[Dataset records]
========================

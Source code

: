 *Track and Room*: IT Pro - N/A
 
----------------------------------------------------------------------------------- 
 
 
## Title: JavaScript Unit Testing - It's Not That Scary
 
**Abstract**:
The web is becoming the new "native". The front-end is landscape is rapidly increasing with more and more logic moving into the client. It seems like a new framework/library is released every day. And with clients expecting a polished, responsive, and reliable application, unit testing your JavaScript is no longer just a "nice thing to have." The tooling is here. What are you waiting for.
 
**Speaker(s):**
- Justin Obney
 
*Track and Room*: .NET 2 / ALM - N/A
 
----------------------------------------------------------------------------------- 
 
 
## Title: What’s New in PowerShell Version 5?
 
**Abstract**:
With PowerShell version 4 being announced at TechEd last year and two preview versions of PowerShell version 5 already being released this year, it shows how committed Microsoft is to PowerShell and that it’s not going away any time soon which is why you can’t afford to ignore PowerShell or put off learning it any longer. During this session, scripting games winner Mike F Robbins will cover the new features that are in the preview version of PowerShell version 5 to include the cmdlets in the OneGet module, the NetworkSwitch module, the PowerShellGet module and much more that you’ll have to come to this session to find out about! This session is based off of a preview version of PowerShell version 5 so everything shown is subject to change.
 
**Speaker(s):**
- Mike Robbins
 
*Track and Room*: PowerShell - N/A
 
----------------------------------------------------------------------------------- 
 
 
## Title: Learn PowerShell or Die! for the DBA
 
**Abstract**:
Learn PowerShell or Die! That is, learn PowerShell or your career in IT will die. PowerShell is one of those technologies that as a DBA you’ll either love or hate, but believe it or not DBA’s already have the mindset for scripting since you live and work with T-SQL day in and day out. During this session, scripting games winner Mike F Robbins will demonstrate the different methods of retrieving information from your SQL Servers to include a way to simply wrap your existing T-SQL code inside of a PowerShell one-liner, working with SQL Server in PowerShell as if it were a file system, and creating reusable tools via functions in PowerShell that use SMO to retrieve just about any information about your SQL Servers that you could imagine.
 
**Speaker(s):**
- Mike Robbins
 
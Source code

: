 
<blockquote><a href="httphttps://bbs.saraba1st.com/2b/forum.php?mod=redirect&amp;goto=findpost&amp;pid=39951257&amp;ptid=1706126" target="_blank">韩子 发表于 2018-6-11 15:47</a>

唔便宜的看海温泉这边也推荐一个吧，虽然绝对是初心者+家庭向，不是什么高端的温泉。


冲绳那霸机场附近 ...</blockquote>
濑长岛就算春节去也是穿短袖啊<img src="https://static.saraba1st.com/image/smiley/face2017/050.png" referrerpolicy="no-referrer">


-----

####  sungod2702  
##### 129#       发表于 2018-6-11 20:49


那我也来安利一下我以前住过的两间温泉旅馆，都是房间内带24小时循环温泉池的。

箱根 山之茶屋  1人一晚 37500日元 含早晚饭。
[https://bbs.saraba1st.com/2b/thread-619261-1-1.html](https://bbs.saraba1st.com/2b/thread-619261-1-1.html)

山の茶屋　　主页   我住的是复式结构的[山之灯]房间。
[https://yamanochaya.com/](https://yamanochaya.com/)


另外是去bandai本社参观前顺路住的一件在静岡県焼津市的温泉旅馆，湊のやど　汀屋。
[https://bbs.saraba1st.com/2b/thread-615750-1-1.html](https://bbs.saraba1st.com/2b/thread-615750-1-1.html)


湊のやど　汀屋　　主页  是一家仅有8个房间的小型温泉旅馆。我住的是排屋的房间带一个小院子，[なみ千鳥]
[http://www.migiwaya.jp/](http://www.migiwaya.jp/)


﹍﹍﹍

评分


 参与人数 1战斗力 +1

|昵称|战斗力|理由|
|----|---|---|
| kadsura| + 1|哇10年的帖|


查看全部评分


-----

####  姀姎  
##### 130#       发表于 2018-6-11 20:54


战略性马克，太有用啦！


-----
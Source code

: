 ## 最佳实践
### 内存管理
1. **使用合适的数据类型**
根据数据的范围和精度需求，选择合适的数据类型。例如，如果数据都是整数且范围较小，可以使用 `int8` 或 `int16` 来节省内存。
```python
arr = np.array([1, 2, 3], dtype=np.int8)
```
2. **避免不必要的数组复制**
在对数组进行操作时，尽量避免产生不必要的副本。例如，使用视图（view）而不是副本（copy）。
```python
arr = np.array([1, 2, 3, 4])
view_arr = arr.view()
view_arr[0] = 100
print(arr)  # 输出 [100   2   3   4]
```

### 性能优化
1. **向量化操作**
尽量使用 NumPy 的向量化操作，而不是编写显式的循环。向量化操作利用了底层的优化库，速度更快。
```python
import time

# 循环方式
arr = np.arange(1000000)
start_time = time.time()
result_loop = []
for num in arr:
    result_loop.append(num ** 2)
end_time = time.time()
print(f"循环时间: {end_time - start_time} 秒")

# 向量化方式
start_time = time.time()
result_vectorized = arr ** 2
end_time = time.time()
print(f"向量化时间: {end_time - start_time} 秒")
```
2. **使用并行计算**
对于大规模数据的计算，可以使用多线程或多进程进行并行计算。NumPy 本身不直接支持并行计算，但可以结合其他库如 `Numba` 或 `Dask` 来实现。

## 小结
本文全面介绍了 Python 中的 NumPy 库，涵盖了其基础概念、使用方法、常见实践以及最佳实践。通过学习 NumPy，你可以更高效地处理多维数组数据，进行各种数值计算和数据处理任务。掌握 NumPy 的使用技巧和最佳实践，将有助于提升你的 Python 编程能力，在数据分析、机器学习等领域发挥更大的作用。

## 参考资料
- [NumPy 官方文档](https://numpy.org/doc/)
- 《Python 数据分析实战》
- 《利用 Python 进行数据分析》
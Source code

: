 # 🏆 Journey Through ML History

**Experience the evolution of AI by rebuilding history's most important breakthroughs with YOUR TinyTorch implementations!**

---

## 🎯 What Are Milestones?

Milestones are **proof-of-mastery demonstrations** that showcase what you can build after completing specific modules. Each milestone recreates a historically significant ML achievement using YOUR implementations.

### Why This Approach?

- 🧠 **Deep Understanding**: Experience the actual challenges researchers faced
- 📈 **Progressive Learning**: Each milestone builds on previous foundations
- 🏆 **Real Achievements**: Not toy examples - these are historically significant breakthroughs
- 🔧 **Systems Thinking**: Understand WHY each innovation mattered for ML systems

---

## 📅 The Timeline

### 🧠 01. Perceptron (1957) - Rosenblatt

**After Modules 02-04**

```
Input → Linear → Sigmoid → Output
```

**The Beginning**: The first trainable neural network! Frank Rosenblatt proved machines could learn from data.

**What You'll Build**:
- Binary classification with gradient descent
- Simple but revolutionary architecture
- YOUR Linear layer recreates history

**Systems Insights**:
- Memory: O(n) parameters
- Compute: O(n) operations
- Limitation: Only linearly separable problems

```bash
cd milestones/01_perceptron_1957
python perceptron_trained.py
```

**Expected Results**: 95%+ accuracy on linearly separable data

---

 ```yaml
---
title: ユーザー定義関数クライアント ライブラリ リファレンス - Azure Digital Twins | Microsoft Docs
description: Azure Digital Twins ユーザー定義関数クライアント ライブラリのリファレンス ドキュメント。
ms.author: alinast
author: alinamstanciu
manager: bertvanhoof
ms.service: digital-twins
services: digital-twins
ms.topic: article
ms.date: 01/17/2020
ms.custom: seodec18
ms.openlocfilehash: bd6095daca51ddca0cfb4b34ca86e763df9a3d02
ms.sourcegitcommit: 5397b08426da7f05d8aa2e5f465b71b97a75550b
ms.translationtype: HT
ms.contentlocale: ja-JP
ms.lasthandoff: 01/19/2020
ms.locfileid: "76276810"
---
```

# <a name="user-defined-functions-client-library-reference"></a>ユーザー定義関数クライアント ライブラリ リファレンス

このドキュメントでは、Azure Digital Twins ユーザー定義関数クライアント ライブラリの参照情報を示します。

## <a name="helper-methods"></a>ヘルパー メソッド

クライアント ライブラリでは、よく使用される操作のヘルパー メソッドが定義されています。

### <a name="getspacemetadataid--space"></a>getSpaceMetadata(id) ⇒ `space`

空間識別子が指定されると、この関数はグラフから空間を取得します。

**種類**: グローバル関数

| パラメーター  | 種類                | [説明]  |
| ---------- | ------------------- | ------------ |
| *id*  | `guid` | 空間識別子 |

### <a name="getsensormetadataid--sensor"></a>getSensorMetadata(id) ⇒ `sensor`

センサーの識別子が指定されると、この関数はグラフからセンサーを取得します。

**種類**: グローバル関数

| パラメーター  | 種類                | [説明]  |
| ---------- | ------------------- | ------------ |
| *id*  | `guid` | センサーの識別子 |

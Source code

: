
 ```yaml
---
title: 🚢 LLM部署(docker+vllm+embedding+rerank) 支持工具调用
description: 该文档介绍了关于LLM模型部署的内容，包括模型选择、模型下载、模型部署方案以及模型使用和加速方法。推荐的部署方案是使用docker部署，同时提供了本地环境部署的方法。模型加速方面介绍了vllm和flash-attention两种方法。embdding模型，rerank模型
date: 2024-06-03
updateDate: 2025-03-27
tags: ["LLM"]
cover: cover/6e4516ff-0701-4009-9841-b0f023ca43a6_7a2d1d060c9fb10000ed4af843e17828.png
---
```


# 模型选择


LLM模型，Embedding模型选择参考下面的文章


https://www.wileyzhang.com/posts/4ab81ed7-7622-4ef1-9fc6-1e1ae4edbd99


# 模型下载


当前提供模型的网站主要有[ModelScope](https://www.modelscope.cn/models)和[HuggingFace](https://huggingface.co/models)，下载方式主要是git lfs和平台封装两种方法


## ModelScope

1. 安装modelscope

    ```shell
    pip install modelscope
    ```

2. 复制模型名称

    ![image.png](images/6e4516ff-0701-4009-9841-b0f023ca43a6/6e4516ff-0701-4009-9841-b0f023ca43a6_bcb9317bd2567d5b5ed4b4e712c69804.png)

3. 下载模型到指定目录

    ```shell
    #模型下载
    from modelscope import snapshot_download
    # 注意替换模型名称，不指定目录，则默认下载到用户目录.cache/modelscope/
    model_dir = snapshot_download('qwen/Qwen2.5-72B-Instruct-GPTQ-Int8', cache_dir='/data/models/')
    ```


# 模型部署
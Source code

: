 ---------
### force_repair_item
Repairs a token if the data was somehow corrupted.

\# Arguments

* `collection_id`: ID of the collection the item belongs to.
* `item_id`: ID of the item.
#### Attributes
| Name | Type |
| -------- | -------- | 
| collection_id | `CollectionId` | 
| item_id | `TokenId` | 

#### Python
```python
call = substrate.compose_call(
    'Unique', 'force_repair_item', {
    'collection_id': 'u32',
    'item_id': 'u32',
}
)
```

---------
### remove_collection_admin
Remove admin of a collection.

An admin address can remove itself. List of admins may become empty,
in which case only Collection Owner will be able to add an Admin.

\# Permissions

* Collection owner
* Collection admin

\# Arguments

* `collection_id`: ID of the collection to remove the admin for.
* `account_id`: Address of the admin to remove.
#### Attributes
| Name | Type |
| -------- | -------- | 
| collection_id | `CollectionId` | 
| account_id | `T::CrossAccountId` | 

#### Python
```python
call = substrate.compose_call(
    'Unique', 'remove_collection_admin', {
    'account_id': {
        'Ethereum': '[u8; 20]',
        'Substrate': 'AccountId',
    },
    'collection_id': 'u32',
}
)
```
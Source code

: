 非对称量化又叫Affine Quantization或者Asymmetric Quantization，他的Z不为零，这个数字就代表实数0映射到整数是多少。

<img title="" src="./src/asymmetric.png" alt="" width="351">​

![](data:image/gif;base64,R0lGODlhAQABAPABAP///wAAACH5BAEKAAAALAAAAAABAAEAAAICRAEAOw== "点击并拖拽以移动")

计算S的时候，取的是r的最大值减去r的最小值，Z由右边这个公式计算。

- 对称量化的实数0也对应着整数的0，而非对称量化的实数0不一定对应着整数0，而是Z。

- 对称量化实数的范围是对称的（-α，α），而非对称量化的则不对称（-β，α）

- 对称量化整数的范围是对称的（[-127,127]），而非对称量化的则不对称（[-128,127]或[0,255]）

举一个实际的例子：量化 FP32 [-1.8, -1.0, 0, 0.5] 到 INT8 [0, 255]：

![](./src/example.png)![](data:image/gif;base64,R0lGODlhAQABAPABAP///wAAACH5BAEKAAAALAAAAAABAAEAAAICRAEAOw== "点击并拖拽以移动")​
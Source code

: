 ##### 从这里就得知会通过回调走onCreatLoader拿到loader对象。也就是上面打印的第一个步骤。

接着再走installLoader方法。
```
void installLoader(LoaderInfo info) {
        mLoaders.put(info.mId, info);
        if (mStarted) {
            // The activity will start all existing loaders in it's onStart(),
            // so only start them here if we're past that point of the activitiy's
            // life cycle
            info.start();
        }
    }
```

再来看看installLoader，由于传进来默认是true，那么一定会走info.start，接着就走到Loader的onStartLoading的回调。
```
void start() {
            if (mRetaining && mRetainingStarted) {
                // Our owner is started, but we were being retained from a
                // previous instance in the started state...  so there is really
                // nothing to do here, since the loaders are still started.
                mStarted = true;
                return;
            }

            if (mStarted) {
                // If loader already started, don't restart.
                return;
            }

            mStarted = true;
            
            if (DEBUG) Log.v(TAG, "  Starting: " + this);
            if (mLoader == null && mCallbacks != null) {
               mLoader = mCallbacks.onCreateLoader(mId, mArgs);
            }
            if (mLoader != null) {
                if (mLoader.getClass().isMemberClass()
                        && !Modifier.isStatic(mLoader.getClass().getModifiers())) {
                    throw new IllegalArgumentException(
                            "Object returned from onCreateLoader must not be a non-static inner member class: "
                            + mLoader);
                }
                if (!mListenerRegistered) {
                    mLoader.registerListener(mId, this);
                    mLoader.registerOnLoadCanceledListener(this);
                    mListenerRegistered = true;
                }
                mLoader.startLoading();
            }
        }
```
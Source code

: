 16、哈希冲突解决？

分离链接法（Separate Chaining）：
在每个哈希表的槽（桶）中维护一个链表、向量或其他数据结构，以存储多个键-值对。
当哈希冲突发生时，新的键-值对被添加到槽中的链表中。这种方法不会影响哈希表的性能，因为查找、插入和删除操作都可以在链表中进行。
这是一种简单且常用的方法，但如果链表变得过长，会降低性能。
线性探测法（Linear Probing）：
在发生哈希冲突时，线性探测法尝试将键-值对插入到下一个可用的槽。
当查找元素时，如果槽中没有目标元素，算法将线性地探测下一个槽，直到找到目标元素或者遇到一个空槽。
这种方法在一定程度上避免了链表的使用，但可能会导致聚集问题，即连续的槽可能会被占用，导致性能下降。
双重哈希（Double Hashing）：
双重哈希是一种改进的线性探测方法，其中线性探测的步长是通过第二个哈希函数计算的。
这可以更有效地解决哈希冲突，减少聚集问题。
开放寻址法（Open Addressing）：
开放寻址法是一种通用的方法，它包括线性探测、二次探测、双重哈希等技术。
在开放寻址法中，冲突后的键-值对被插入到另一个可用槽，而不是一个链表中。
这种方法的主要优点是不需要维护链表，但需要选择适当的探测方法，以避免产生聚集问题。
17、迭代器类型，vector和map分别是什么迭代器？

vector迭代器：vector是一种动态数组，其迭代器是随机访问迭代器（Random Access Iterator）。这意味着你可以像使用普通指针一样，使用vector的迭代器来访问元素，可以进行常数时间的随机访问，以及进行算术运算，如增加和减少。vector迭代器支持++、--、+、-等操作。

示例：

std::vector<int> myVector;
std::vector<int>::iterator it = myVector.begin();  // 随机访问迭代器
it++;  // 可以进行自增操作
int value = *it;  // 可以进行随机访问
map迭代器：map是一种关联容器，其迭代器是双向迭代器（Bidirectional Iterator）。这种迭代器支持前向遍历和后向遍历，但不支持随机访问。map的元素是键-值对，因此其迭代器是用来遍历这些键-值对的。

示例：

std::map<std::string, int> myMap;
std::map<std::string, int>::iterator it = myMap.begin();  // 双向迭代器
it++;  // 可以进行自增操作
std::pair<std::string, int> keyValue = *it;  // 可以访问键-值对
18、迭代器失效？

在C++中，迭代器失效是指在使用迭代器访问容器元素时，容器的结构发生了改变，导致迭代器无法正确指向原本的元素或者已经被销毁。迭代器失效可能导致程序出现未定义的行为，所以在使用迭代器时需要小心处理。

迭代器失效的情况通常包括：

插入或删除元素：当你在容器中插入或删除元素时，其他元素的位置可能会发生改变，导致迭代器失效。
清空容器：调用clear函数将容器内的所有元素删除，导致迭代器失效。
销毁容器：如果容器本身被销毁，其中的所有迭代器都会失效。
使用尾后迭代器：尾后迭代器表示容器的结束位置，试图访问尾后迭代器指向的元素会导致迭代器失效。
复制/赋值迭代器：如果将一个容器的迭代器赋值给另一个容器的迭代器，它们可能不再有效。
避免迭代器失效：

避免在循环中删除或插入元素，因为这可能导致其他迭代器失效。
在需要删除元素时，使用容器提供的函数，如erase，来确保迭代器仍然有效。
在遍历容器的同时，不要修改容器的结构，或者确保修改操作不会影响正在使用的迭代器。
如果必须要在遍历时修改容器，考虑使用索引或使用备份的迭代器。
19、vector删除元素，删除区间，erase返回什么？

========================

▶ [TO DO]:
Check each line of the records for the string "湊のやど" and copy those that have it.

▶ [RESULT OF THE EXERCISE]:
另外是去bandai本社参观前顺路住的一件在静岡県焼津市的温泉旅馆，湊のやど　汀屋。
湊のやど　汀屋　　主页  是一家仅有8个房间的小型温泉旅馆。我住的是排屋的房间带一个小院子，[なみ千鳥]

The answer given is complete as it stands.